● **TASK OBJECTIVE**
In the data below, find the lines containing "common" and say how many there are, nothing more.

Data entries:
((

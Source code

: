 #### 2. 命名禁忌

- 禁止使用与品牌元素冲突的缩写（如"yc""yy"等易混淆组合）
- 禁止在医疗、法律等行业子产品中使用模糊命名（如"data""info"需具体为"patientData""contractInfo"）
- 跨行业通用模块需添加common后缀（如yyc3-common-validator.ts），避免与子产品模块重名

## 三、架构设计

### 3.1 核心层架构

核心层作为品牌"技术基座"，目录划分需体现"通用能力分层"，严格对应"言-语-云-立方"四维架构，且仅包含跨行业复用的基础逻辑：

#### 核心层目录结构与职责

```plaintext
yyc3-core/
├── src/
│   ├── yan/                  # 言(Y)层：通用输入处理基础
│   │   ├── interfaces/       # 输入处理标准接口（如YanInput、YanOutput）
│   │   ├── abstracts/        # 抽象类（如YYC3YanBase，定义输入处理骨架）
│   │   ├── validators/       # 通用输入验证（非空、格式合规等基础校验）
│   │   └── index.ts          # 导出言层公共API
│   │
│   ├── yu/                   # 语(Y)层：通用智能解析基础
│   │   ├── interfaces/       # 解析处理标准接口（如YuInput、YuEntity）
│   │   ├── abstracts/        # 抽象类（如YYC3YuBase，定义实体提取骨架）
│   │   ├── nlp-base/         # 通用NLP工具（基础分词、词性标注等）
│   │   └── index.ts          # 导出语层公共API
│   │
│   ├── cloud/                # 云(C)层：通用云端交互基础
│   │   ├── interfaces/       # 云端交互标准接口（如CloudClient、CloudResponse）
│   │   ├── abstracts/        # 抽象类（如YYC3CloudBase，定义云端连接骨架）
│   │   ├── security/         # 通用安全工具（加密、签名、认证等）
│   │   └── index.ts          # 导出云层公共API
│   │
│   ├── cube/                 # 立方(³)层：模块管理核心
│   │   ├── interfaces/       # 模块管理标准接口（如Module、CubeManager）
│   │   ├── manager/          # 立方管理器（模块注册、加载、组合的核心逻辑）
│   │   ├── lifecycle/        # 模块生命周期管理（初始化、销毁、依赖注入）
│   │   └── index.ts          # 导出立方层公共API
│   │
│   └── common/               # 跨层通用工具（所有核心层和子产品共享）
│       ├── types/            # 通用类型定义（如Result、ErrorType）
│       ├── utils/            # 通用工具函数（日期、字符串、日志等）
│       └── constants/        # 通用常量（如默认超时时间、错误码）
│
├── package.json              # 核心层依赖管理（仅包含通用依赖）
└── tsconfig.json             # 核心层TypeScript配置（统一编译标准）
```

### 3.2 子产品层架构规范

))

● **REPLY**
2